Because I started listening to the system on Thursday night. David Cope was one of the industry folks kind enough to give Josh an introduction to listening to gear at shows. He hadn’t quite finished placing the speakers (they only look like they get dropped carelessly into the corners), but, when we asked him to demonstrate what “overpowering the room” sounded like, the system wouldn’t do it. It loaded the room too perfectly. The system overpowered our ears, to be sure. We happily drove the speakers into distortion and the amp into clipping, sure. But, even out there on the ragged edge, there was no real loss of control.
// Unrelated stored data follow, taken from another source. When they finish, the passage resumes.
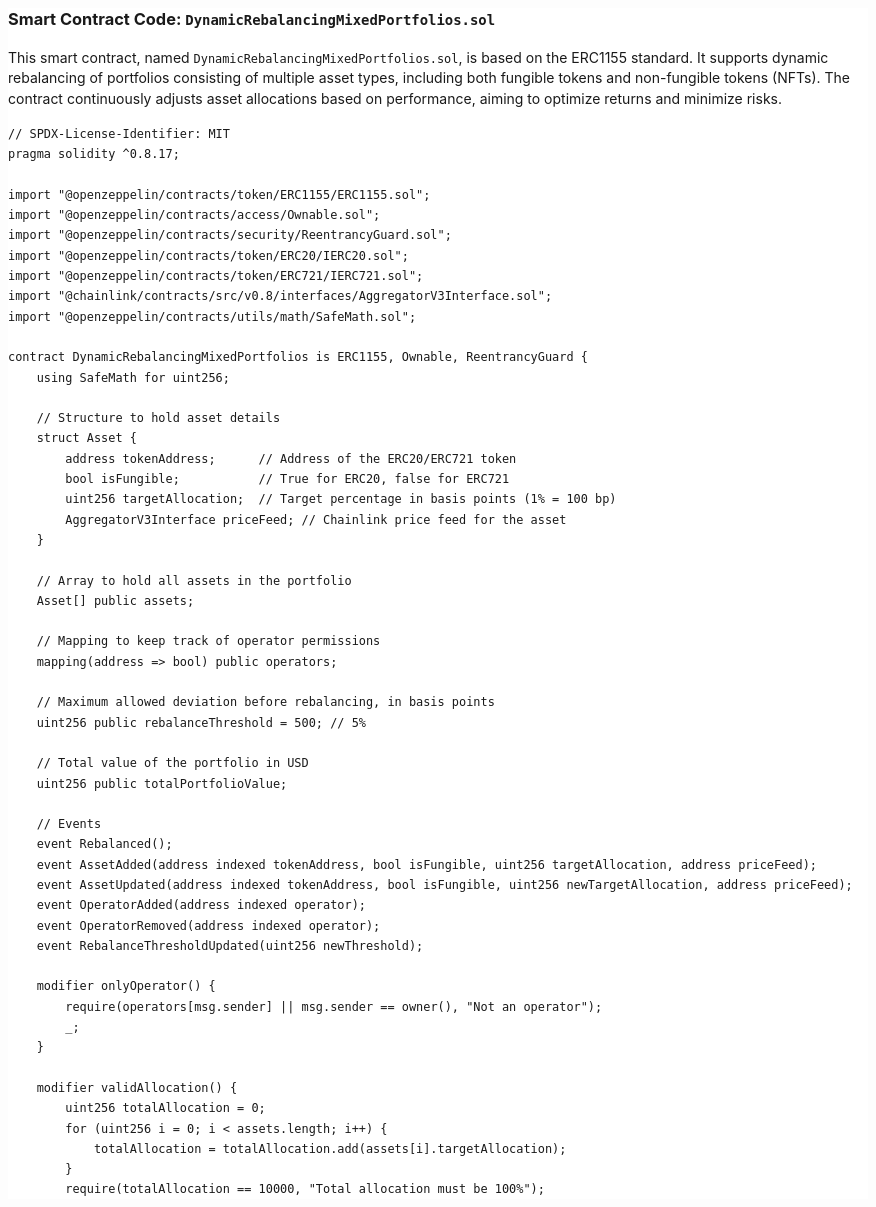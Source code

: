 ### Smart Contract Code: `DynamicRebalancingMixedPortfolios.sol`

This smart contract, named `DynamicRebalancingMixedPortfolios.sol`, is based on the ERC1155 standard. It supports dynamic rebalancing of portfolios consisting of multiple asset types, including both fungible tokens and non-fungible tokens (NFTs). The contract continuously adjusts asset allocations based on performance, aiming to optimize returns and minimize risks.

```solidity
// SPDX-License-Identifier: MIT
pragma solidity ^0.8.17;

import "@openzeppelin/contracts/token/ERC1155/ERC1155.sol";
import "@openzeppelin/contracts/access/Ownable.sol";
import "@openzeppelin/contracts/security/ReentrancyGuard.sol";
import "@openzeppelin/contracts/token/ERC20/IERC20.sol";
import "@openzeppelin/contracts/token/ERC721/IERC721.sol";
import "@chainlink/contracts/src/v0.8/interfaces/AggregatorV3Interface.sol";
import "@openzeppelin/contracts/utils/math/SafeMath.sol";

contract DynamicRebalancingMixedPortfolios is ERC1155, Ownable, ReentrancyGuard {
    using SafeMath for uint256;

    // Structure to hold asset details
    struct Asset {
        address tokenAddress;      // Address of the ERC20/ERC721 token
        bool isFungible;           // True for ERC20, false for ERC721
        uint256 targetAllocation;  // Target percentage in basis points (1% = 100 bp)
        AggregatorV3Interface priceFeed; // Chainlink price feed for the asset
    }

    // Array to hold all assets in the portfolio
    Asset[] public assets;

    // Mapping to keep track of operator permissions
    mapping(address => bool) public operators;

    // Maximum allowed deviation before rebalancing, in basis points
    uint256 public rebalanceThreshold = 500; // 5%

    // Total value of the portfolio in USD
    uint256 public totalPortfolioValue;

    // Events
    event Rebalanced();
    event AssetAdded(address indexed tokenAddress, bool isFungible, uint256 targetAllocation, address priceFeed);
    event AssetUpdated(address indexed tokenAddress, bool isFungible, uint256 newTargetAllocation, address priceFeed);
    event OperatorAdded(address indexed operator);
    event OperatorRemoved(address indexed operator);
    event RebalanceThresholdUpdated(uint256 newThreshold);

    modifier onlyOperator() {
        require(operators[msg.sender] || msg.sender == owner(), "Not an operator");
        _;
    }

    modifier validAllocation() {
        uint256 totalAllocation = 0;
        for (uint256 i = 0; i < assets.length; i++) {
            totalAllocation = totalAllocation.add(assets[i].targetAllocation);
        }
        require(totalAllocation == 10000, "Total allocation must be 100%");
```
The recovery from clipping was basically instantaneous, and the sheer volume involved in driving the amp to clipping in that 400 square foot space was not a volume you’re likely to want to hit without ear protection.
The amp is a total monster.
Still, I walked away feeling that the system was just a little too warm and fuzzy. That was a completely irrational feeling, of course. We’d listened to nothing familiar to me. I think it was the soundtrack to the movie Glory for crying out loud. I don’t think I’ve ever listened to it before. Warm and fuzzy? That was probably the Thursday night beer talking. I stopped back in a few times over the weekend, when David wasn’t playing the system loud enough to make the walls flap, and I didn’t hear anything warm and fuzzy.
But the real action came on Saturday evening, when Charles King brought his battery-powered Cellovox (a Stellavox with his own Cello electronics) tape deck to bear on the system with a first generation tape of the Chuck Israels Orchestra playing in Portland.
The first thing you need to understand is this: if you haven’t gone to hear the Chuck Israels Orchestra blow the back out of the bar, you’re missing out on one of the finest experiences Portland has to offer. The second thing you need to understand, though, is that the next best thing to hanging on to your drink so the horns don’t blow it into your lap is getting to hear that tape in the Audio Note room. The system may have fallen a wee bit short of the maximum SPL of the live band (thank God), and it may have lost a little bit of weight on the bottom of Chuck’s bass compared to sitting in the front row at (the late, lamented) Ivories, but it sounded, both in SPL and in weight, damn near as real as sitting at one of the middle-of-the-house tables. That is what a stereo is meant to do.
Forget specs. Forget pedantic nomenclature arguments. I’m playing favorites because I’ve started to count on Audio Note to provide a reality check at these shows.
To be honest, I’m enjoying every minute of it.
BOOM! You nailed it Malachi. Beautiful.